*** Block opens ***
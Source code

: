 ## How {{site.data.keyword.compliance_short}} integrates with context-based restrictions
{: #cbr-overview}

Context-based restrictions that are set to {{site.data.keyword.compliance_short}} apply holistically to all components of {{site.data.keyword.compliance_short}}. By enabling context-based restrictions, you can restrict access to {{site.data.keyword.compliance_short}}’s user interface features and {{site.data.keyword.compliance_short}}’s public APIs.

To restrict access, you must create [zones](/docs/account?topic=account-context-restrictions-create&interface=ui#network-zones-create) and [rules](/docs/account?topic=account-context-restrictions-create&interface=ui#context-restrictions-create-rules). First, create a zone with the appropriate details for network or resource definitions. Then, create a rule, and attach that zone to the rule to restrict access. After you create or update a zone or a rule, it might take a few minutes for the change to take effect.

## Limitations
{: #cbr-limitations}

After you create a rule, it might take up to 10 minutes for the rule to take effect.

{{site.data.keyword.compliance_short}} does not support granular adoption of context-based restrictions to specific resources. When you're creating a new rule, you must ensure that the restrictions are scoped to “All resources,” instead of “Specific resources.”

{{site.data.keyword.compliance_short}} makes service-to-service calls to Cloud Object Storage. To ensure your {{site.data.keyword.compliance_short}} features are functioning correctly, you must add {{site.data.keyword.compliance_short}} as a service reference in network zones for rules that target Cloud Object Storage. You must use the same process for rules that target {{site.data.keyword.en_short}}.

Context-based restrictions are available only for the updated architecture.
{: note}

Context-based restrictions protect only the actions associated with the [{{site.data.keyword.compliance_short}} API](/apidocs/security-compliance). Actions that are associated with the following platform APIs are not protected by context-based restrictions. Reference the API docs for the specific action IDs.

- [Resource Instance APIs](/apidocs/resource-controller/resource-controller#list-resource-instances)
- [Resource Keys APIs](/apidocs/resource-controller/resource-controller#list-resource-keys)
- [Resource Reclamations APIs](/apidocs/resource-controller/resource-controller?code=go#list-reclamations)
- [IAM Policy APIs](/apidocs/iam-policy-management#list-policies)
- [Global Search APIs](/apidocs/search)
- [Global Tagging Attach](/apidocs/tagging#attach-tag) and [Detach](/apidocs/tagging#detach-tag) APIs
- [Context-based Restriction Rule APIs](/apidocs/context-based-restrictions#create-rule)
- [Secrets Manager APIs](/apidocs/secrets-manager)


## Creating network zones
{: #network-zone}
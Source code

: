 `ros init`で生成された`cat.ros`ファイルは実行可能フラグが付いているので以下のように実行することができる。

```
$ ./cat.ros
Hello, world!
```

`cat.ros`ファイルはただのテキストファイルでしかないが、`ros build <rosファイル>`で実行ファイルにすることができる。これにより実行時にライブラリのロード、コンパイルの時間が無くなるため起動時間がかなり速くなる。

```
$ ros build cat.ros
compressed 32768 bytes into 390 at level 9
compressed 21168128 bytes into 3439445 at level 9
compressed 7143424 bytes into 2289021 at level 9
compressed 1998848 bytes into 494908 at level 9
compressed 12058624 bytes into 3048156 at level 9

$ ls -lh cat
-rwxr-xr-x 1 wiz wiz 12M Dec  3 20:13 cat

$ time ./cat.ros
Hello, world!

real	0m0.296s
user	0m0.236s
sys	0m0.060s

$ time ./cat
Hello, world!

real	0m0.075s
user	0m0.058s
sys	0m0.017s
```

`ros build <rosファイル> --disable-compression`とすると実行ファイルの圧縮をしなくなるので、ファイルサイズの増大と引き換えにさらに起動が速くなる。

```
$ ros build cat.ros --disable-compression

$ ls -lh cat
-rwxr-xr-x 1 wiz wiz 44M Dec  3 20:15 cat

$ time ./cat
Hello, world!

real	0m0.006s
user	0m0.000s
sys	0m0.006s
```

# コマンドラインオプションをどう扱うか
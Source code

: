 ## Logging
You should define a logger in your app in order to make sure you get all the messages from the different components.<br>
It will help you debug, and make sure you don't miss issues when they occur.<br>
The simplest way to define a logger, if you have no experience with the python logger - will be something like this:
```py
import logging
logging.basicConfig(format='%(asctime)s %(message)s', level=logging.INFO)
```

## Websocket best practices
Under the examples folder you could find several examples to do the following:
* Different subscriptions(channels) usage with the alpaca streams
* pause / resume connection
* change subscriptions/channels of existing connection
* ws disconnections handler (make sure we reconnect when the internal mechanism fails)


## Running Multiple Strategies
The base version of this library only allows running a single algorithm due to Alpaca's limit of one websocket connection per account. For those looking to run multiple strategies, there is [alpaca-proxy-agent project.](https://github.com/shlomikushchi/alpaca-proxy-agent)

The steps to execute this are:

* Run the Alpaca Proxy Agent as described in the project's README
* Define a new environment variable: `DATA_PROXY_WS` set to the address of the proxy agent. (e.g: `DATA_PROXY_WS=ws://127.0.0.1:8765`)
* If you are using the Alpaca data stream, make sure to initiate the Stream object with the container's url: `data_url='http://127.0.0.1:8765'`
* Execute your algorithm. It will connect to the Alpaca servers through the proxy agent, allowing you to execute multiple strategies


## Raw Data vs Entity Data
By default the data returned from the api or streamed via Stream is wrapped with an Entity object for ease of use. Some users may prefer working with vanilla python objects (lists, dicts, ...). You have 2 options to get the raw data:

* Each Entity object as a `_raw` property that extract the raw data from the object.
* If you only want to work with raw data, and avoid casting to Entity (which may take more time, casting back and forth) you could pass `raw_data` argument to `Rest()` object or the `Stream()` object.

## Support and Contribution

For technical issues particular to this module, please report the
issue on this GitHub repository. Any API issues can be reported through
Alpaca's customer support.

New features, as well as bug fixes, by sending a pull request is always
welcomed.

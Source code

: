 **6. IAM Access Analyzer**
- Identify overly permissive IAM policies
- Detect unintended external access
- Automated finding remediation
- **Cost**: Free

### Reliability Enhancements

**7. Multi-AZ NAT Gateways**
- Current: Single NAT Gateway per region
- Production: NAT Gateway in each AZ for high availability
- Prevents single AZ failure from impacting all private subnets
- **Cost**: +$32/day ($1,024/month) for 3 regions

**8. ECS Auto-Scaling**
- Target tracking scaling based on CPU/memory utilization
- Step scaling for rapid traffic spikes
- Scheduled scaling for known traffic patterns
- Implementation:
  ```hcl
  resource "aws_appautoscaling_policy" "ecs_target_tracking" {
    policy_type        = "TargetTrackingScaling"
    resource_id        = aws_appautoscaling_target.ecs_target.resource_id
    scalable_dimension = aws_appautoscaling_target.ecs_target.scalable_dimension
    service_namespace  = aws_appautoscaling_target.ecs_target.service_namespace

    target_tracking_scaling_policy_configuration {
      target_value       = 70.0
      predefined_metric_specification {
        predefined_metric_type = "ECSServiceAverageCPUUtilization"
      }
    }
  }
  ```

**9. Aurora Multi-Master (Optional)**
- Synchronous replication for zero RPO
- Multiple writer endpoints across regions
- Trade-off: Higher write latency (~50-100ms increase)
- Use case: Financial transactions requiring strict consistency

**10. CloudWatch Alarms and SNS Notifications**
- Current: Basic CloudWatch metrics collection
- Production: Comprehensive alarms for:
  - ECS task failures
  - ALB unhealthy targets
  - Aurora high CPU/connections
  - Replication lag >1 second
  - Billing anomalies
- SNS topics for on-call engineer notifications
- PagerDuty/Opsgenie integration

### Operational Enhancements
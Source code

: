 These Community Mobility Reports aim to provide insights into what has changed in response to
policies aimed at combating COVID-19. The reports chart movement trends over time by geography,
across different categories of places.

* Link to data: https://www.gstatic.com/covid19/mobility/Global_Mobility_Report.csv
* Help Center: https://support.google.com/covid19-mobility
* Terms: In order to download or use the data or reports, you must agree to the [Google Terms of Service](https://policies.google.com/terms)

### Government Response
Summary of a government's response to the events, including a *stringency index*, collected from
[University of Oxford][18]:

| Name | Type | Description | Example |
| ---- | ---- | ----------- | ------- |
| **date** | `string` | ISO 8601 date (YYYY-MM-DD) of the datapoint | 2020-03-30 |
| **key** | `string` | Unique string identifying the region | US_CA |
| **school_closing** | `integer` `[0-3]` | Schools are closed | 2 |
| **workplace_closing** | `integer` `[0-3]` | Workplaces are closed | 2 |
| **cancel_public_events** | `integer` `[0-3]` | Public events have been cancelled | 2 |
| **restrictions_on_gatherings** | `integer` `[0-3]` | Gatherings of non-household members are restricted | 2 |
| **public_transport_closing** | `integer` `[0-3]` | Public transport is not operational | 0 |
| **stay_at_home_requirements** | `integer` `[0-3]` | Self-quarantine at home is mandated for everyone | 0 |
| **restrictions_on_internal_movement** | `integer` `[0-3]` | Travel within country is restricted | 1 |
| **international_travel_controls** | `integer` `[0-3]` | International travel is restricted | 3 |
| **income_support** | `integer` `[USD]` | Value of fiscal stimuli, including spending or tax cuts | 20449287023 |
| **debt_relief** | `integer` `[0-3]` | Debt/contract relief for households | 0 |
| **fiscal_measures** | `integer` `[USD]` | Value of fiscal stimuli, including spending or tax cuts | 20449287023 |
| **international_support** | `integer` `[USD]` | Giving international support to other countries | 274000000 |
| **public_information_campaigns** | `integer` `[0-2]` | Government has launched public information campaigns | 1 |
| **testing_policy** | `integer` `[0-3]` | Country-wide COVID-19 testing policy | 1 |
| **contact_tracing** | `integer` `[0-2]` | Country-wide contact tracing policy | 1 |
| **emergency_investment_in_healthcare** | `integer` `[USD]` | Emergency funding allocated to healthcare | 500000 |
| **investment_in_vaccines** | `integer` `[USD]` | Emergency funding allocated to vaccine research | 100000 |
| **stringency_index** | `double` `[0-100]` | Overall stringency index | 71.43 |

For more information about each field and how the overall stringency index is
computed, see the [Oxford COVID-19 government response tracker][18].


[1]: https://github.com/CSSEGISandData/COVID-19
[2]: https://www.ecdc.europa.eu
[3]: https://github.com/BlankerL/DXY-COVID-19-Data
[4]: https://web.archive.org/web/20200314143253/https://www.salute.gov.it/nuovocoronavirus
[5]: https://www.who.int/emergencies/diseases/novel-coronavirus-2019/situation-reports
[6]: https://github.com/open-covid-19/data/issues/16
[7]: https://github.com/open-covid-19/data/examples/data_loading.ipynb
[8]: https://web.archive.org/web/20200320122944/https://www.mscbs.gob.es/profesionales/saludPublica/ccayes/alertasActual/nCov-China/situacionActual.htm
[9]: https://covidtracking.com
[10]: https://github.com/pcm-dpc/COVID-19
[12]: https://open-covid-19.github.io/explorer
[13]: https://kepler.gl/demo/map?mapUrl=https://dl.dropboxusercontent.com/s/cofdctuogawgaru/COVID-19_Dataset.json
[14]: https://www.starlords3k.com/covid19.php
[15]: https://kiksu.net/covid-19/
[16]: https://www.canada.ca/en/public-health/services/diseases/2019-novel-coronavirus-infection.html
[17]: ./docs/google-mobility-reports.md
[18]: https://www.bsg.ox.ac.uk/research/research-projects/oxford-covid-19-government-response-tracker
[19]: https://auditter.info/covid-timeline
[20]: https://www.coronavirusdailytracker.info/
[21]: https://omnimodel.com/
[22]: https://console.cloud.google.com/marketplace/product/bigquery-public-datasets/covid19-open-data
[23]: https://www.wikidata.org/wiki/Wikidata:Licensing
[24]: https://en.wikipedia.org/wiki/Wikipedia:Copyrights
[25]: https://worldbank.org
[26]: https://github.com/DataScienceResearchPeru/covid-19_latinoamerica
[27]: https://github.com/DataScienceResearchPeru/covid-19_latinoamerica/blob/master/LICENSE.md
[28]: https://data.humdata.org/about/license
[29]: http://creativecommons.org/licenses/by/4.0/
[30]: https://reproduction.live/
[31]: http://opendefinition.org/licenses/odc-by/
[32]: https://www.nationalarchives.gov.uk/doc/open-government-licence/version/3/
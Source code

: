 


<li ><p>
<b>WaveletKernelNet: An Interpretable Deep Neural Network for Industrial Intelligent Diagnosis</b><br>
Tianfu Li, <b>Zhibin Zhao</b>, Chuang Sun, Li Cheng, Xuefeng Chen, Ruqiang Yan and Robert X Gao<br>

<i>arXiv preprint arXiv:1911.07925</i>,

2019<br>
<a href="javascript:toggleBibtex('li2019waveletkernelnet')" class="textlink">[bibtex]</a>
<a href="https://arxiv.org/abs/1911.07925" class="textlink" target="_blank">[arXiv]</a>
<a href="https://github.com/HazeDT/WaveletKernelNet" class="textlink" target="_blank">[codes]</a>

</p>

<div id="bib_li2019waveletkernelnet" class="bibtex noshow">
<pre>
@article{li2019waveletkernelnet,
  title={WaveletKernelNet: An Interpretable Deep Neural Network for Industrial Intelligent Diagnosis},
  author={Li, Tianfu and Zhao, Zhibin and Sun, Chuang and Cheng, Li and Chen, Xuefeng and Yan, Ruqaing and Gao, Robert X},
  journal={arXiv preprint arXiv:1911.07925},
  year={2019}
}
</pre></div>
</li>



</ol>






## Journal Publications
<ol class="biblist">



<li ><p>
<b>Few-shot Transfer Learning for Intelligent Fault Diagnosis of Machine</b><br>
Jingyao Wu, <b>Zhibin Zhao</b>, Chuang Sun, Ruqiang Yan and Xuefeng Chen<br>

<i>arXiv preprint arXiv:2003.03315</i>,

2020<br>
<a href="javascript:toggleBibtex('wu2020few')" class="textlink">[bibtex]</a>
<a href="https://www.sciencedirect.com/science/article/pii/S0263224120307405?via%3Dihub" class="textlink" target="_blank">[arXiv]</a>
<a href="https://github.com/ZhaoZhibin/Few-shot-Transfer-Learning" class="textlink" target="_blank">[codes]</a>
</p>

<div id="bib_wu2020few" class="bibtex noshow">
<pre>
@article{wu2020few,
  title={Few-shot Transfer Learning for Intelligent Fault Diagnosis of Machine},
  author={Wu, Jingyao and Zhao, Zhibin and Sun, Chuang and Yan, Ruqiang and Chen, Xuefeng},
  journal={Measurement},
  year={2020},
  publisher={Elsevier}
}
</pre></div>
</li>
*** Block closes ***
Could you please retype the lines from the start of the data through the line with "Context-based restrictions that", both included, and nothing else?

Source code

: ## How {{site.data.keyword.compliance_short}} integrates with context-based restrictions
{: #cbr-overview}

Context-based restrictions that are set to {{site.data.keyword.compliance_short}} apply holistically to all components of {{site.data.keyword.compliance_short}}. By enabling context-based restrictions, you can restrict access to {{site.data.keyword.compliance_short}}’s user interface features and {{site.data.keyword.compliance_short}}’s public APIs.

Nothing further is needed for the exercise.